Unveiling the potential of desert sand-derived mesoporous silica supported nickel-based catalysts for co-production of H2 and carbon nanomaterials via methane cracking

This study investigates the replacement of a costly commercial silicate source with locally abundant desert sand in the United Arab Emirates (UAE), for synthesizing mesoporous silica. Hydrothermal synthesis methods were employed to develop various mesoporous materials having different pore geometries, namely MCM41-S, SBA15-S and MCF-S, using desert sand as a silica source. These materials were then impregnated with 15 wt% NiO (similar to 13 wt% Ni) by sono-wet impregnation technique. All Ni-based silica supported catalyst demonstrated enhanced stability at 550 degrees C during the reaction. It was observed that the synthesized MCF-S proves to be a highly efficient catalyst support, as Ni/MCF-S, for the catalytic decomposition of methane (CDM), exhibiting the highest methane conversion (60 %), which is 1.4-2.1 times higher than the Ni-based classic-structured mesoporous siliceous supported catalysts, such as SBA15-S and MCM41-S. In particular, the H-2 yield (62 %) of the Ni/MCF-S catalyst was 1.40 and 2.38 times higher than that of the Ni/SBA15-S and Ni/MCM41-S catalysts, respectively.
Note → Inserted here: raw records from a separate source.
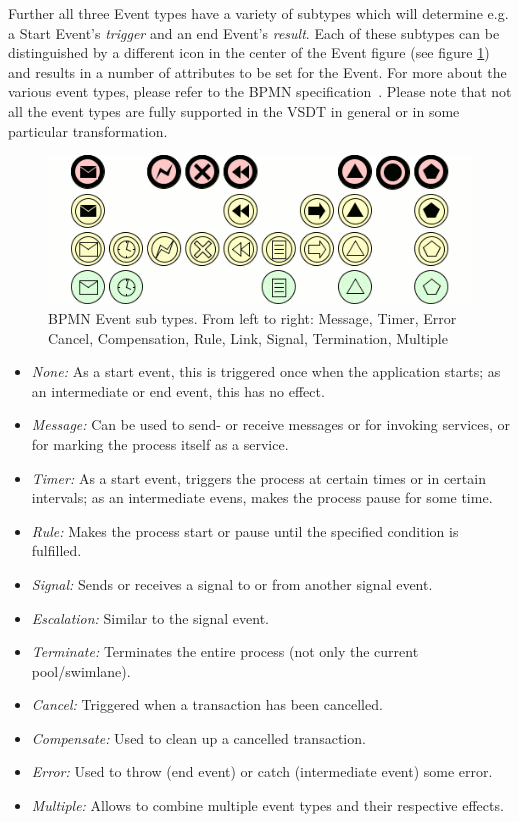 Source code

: Further all three Event types have a variety of subtypes which will determine
e.g. a Start Event's \emph{trigger} and an end Event's \emph{result}.  Each of
these subtypes can be distinguished by a different icon in the center of the Event
figure (see figure \ref{fig:triggers}) and results in a number of attributes to
be set for the Event. For more about the various event types, please refer to the
BPMN specification~\cite{omg2009bpmn}. Please note that not all the event types
are fully supported in the VSDT in general or in some particular transformation.

\begin{figure}[ht]
	\centering
	\includegraphics[width=.75\textwidth]{figures/bpmn/triggers.png}
	\caption[BPMN Event sub types]{BPMN Event sub types.  From left to right:
	Message, Timer, Error Cancel, Compensation, Rule, Link, Signal, Termination,
	Multiple}
	\label{fig:triggers}
\end{figure}

\begin{itemize}
	\item \emph{None:} As a start event, this is triggered once when the application starts; as an intermediate or end event, this has no effect.
	\item \emph{Message:} Can be used to send- or receive messages or for invoking services, or for marking the process itself as a service.
	\item \emph{Timer:} As a start event, triggers the process at certain times or in certain intervals; as an intermediate evens, makes the process pause for some time.
	\item \emph{Rule:} Makes the process start or pause until the specified condition is fulfilled.
	\item \emph{Signal:} Sends or receives a signal to or from another signal event.
	\item \emph{Escalation:} Similar to the signal event.
	\item \emph{Terminate:} Terminates the entire process (not only the current pool/swimlane).
	\item \emph{Cancel:} Triggered when a transaction has been cancelled.
	\item \emph{Compensate:} Used to clean up a cancelled transaction.
	\item \emph{Error:} Used to throw (end event) or catch (intermediate event) some error.
	\item \emph{Multiple:} Allows to combine multiple event types and their respective effects.
\end{itemize}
To understand the observed differences, a detailed characterization of the physicochemical properties of these materials was conducted. The results revealed that the macro/mesopores size (4-60 nm) and bimodal sinusoidal pore geometry of MCF-S, played a critical role in enhancing Ni particle dispersion, resulting in the highest active Ni metal surface area (7.66 m(2)/g(cat)) and contributing to the improved catalytic activity of Ni catalysts in methane cracking.